Collected data

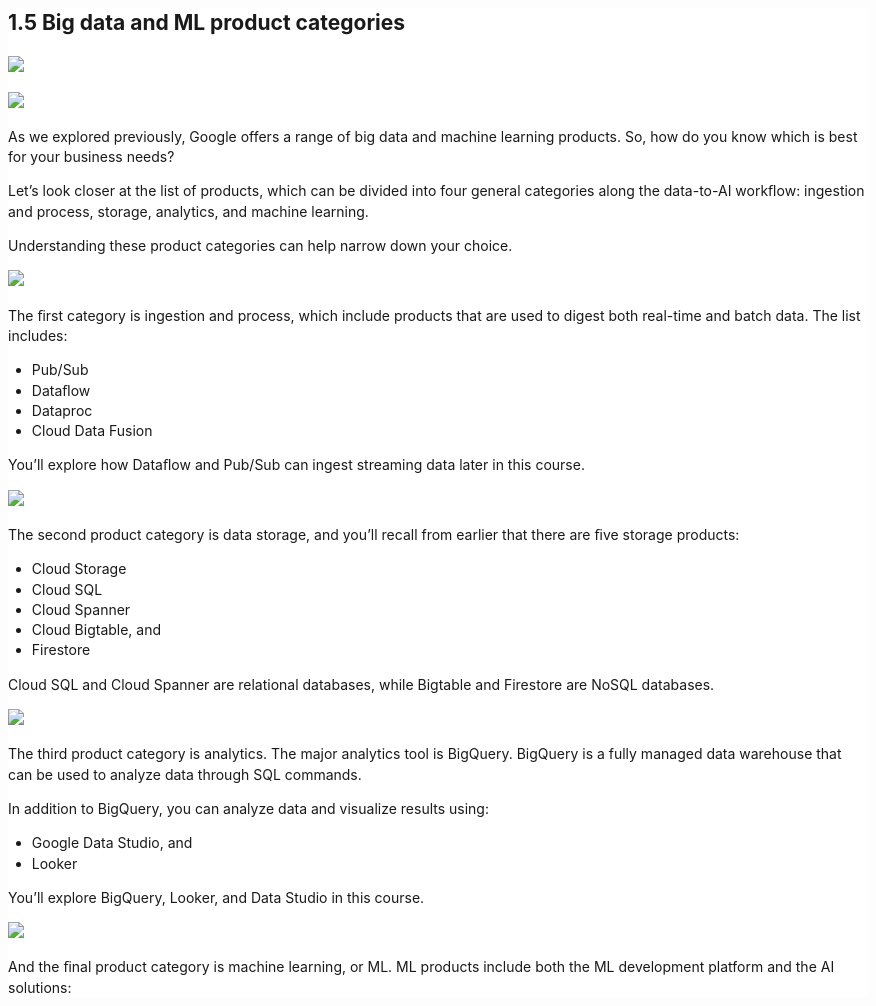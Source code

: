 ## 1.5 Big data and ML  product categories
![](https://i.imgur.com/gs15WHr.png)

![](https://i.imgur.com/ulXkloq.png)

As we explored previously, Google offers a range of big data and machine learning  products. So, how do you know which is best for your business needs?

Let’s look closer at the list of products, which can be divided into four general  categories along the data-to-AI workﬂow: ingestion and process, storage, analytics,  and machine learning.

Understanding these product categories can help narrow down your choice.

![](https://i.imgur.com/hd3ZT3v.png)

The ﬁrst category is ingestion and process, which include products that are used to  digest both real-time and batch data. The list includes:

- Pub/Sub
- Dataﬂow
- Dataproc
- Cloud Data Fusion

You’ll explore how Dataﬂow and Pub/Sub can ingest streaming data later in this  course.

![](https://i.imgur.com/nOsiHQN.png)

The second product category is data storage, and you’ll recall from earlier that there  are ﬁve storage products:

- Cloud Storage
- Cloud SQL
- Cloud Spanner
- Cloud Bigtable, and
- Firestore

Cloud SQL and Cloud Spanner are relational databases, while Bigtable and Firestore  are NoSQL databases.

![](https://i.imgur.com/1IqEuwW.png)

The third product category is analytics. The major analytics tool is BigQuery. BigQuery  is a fully managed data warehouse that can be used to analyze data through SQL  commands.

In addition to BigQuery, you can analyze data and visualize results using:
- Google Data Studio, and
- Looker

You’ll explore BigQuery, Looker, and Data Studio in this course.

![](https://i.imgur.com/MOMQ6RS.png)

And the ﬁnal product category is machine learning, or ML. ML products include both  the ML development platform and the AI solutions:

About this exercise
Could you write out the records again exactly, without any of their pictures?

Result of the exercise
Source code

: ## 1.5 Big data and ML  product categories
![](https://i.imgur.com/gs15WHr.png)

![](https://i.imgur.com/ulXkloq.png)

As we explored previously, Google offers a range of big data and machine learning  products. So, how do you know which is best for your business needs?

Let’s look closer at the list of products, which can be divided into four general  categories along the data-to-AI workﬂow: ingestion and process, storage, analytics,  and machine learning.

Understanding these product categories can help narrow down your choice.

![](https://i.imgur.com/hd3ZT3v.png)

The ﬁrst category is ingestion and process, which include products that are used to  digest both real-time and batch data. The list includes:

- Pub/Sub
- Dataﬂow
- Dataproc
- Cloud Data Fusion

You’ll explore how Dataﬂow and Pub/Sub can ingest streaming data later in this  course.

![](https://i.imgur.com/nOsiHQN.png)

The second product category is data storage, and you’ll recall from earlier that there  are ﬁve storage products:

- Cloud Storage
- Cloud SQL
- Cloud Spanner
- Cloud Bigtable, and
- Firestore

Cloud SQL and Cloud Spanner are relational databases, while Bigtable and Firestore  are NoSQL databases.

![](https://i.imgur.com/1IqEuwW.png)

The third product category is analytics. The major analytics tool is BigQuery. BigQuery  is a fully managed data warehouse that can be used to analyze data through SQL  commands.

In addition to BigQuery, you can analyze data and visualize results using:
- Google Data Studio, and
- Looker

You’ll explore BigQuery, Looker, and Data Studio in this course.

![](https://i.imgur.com/MOMQ6RS.png)

And the ﬁnal product category is machine learning, or ML. ML products include both  the ML development platform and the AI solutions:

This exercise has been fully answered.